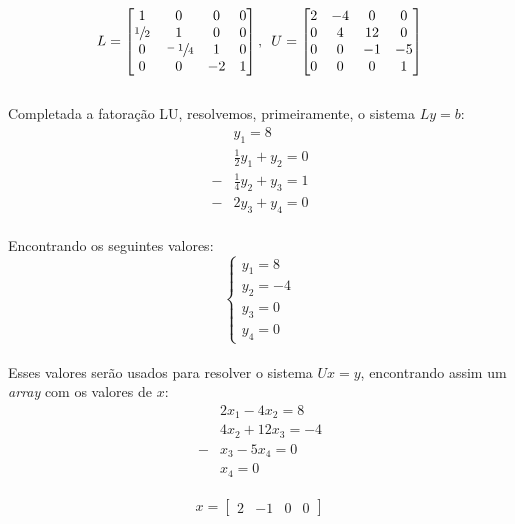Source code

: \[
    L = \begin{bmatrix}
        1            & 0             & 0  & 0 \\
        \sfrac{1}{2} & 1             & 0  & 0 \\
        0            & \sfrac{-1}{4} & 1  & 0 \\
        0            & 0             & -2 & 1
    \end{bmatrix}, \hspace{.5em}
    U = \begin{bmatrix}
        2 & -4 & 0  & 0  \\
        0 & 4  & 12 & 0  \\
        0 & 0  & -1 & -5 \\
        0 & 0  & 0  & 1
    \end{bmatrix}
\]
\\

Completada a fatoração LU, resolvemos, primeiramente, o sistema $Ly=b$:
\\

\[
    \begin{aligned}
          & y_1 = 8                  \\
          & \frac{1}{2}y_1 + y_2 = 0 \\
        - & \frac{1}{4}y_2+y_3 = 1   \\
        - & 2y_3+y_4 = 0
    \end{aligned}
\]
\\

Encontrando os seguintes valores:
\\

\[
    \begin{cases}
        y_1 = 8  \\
        y_2 = -4 \\
        y_3 = 0  \\
        y_4 = 0
    \end{cases}
\]
\\

Esses valores serão usados para resolver o sistema $Ux=y$, encontrando assim um \textit{array} com os valores de $x$:
\\

\[
    \begin{aligned}
          & 2x_1 - 4x_2= 8    \\
          & 4x_2 + 12x_3 = -4 \\
        - & x_3 - 5x_4 = 0    \\
          & x_4  = 0
    \end{aligned}
\]
\\

\begin{equation}
    x =\begin{bmatrix}
        2 & -1 & 0 & 0
    \end{bmatrix}
\end{equation}
\\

^^^^^^^^^^^^^^^^

### Problem
Find each line in the records holding the string "sistema" and show it.

### Solution for this problem
Completada a fatoração LU, resolvemos, primeiramente, o sistema $Ly=b$:
Esses valores serão usados para resolver o sistema $Ux=y$, encontrando assim um \textit{array} com os valores de $x$:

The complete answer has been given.